If youre running a mobile web app on your phone and you suddenly walk into wifi range (or out of it) the app becomes unresponsive. No error message or disconnect message is displayed, it just stops working.
You can easily duplicate this by starting your app on wifi and then turning wifi off, the app will happily sit there as a cell data connection is opened, and you can see the spinner showing its trying to send data when you click on something, but nothing will ever happen.
Would it be possible to reconnect to the session when you connect from the same device via a different interface? The cookies and other data that identify the connection should still be valid. Perhaps this is overzealous security? Or perhaps it just wasnt something anyone though would happen.
Thats part of the fun of being on a mobile connection, your IP is going to change periodically I believe it should be able to follow me across changes given other information in the conversation. At the very least it should give me an error message instead of just sitting there not doing anything?
Seems to me your issue is not quite different. Using the setTimeOut/Pushback method, your app could display a msgbox when connection is lost, instead of being stuck.
If an application could display a wait message when it loses the network (rather than close / crash) and if it could stay connected when changing network (change wifi network, failover on mobile network…), it would be a big improvement. We live in a mobile world today! So in a world where there may be temporary disconnections, failover between network (wifi / mobile network …), etc.
Just tried this again by going to my load balanced app while in my Wi-Fi network and when turning Wi-Fi off I’m still in the app without loosing the connection
I did not quite get what you explained in the other thread. Typically, you are on Wifi , disconnect from it, then reconnect minutes later through cellular data or from another wifi network, and with different IP, and the session has been maintained alive by the proxy ?
If I’m on a Wifi network and loose the connection to said network, I’m still connected to the app over a 4G connection(or what ever) instead.
You cannot close the browser and open it at a later time to be reconnected and resume were you left off. That does not work.
Don’t know for how long the connection will be kept alive but that might be a setting in the proxy config.
[quote=179660:@Albin Kiland]If I’m on a Wifi network and loose the connection to said network, I’m still connected to the app over a 4G connection(or what ever) instead.
You cannot close the browser and open it at a later time to be reconnected and resume were you left off. That does not work.
Don’t know for how long the connection will be kept alive but that might be a setting in the proxy config.[/quote]
The Web app only loads on wifi/ethernet connection…refuses to load on 4g or 3g?

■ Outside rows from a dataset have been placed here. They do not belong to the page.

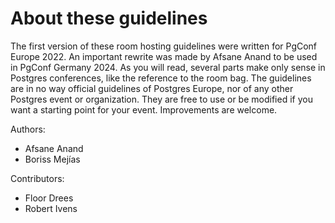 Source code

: # About these guidelines

The first version of these room hosting guidelines were written for PgConf
Europe 2022. An important rewrite was made by Afsane Anand to be used in PgConf
Germany 2024. As you will read, several parts make only sense in Postgres
conferences, like the reference to the room bag. The guidelines are in no way
official guidelines of Postgres Europe, nor of any other Postgres event or
organization. They are free to use or be modified if you want a starting point
for your event. Improvements are welcome.

Authors:

* Afsane Anand
* Boriss Mejías

Contributors:

* Floor Drees
* Robert Ivens

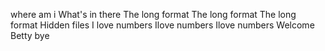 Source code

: where am i
What's in there
The long format
The long format
The long format
Hidden files
I love numbers
Ilove numbers
Ilove numbers
Welcome
Betty
bye
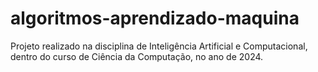 # algoritmos-aprendizado-maquina
Projeto realizado na disciplina de Inteligência Artificial e Computacional, dentro do curso de Ciência da Computação, no ano de 2024.
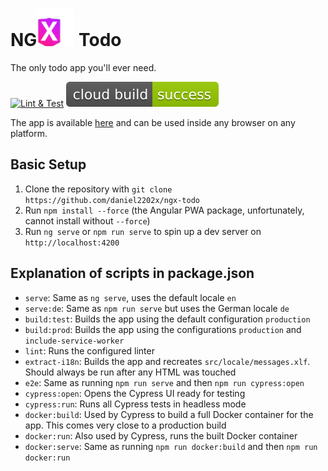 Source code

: # NG![X](readme-logo.svg) Todo

The only todo app you'll ever need.

[![Lint & Test](https://github.com/daniel2202x/ngx-todo/actions/workflows/build-checks.yml/badge.svg)](https://github.com/daniel2202x/ngx-todo/actions/workflows/build-checks.yml)
![](./badges/success.svg)

The app is available [here](https://ngx-todo.com/en) and can be used inside any browser on any platform.

## Basic Setup
1. Clone the repository with `git clone https://github.com/daniel2202x/ngx-todo`
2. Run `npm install --force` (the Angular PWA package, unfortunately, cannot install without `--force`)
3. Run `ng serve` or `npm run serve` to spin up a dev server on `http://localhost:4200`

## Explanation of scripts in package.json
- `serve`: Same as `ng serve`, uses the default locale `en`
- `serve:de`: Same as `npm run serve` but uses the German locale `de`
- `build:test`: Builds the app using the default configuration `production`
- `build:prod`: Builds the app using the configurations `production` and `include-service-worker`
- `lint`: Runs the configured linter
- `extract-i18n`: Builds the app and recreates `src/locale/messages.xlf`. Should always be run after any HTML was touched
- `e2e`: Same as running `npm run serve` and then `npm run cypress:open`
- `cypress:open`: Opens the Cypress UI ready for testing
- `cypress:run`: Runs all Cypress tests in headless mode
- `docker:build`: Used by Cypress to build a full Docker container for the app. This comes very close to a production build
- `docker:run`: Also used by Cypress, runs the built Docker container
- `docker:serve`: Same as running `npm run docker:build` and then `npm run docker:run`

Is there a solution for this? Oddly, one wifi connection I tried was slower than the 4G connection, yet somehow the app knows the difference between data and wifi? I thought initially the problem was speed, but this is surely not the case.
works fine on my Nexus 5 with the wifi turned off. It does take a while to connect and once connected, the login dialog is off the screen, but it is possible to scroll laterally to reach it.
Yes, using a reverse proxy or load balancer will effectively bypass the mechanism that is built into the web framework for managing individual sessions. It also means that you’ll likely not be able to have multiple sessions open on the same browser/device at the same time.
Yepp. A quick look at the session cookie with multiple windows open in the same browser and they are equal.
Any way to prevent that maybe? Or is that something I would have to configure in HAProxy somehow…?
[quote=195718:@Albin Kiland]Yepp. A quick look at the session cookie with multiple windows open in the same browser and they are equal.
Any way to prevent that maybe? Or is that something I would have to configure in HAProxy somehow…?[/quote]
Once you do that, then you have the wifi vs cellular problem again.
Time to update this thread because of the addition of WiFi Assist to the latest iOS update. That new feature makes iOS web apps extremely unreliable and frustrating to use.
What WiFi assist does is time the latency of opening a connection over wifi. If youre at the edge of the range or if the wifi is just really hung up with lots of traffic and your connection isnt quickly acked it will attempt to make the same connection over the cell radio. Whichever socket actually opens first it will use that one.
This means that people connecting to your apps now may be doing so from 2 different IP addresses. Not just at a wifi switchover as before, but randomly back and forth many times. The connection from one will work, the other will do nothing and display no error message.
With that new feature it has become somewhat of a priority for me to bug folks about this again. If your wifi is at all dodgy then about half your clicks will never register on the server and half the server updates will never make it to your app. We need a session that can survive on multiple IP addresses now. Its no longer sensible to consider a change of IP to be a security problem.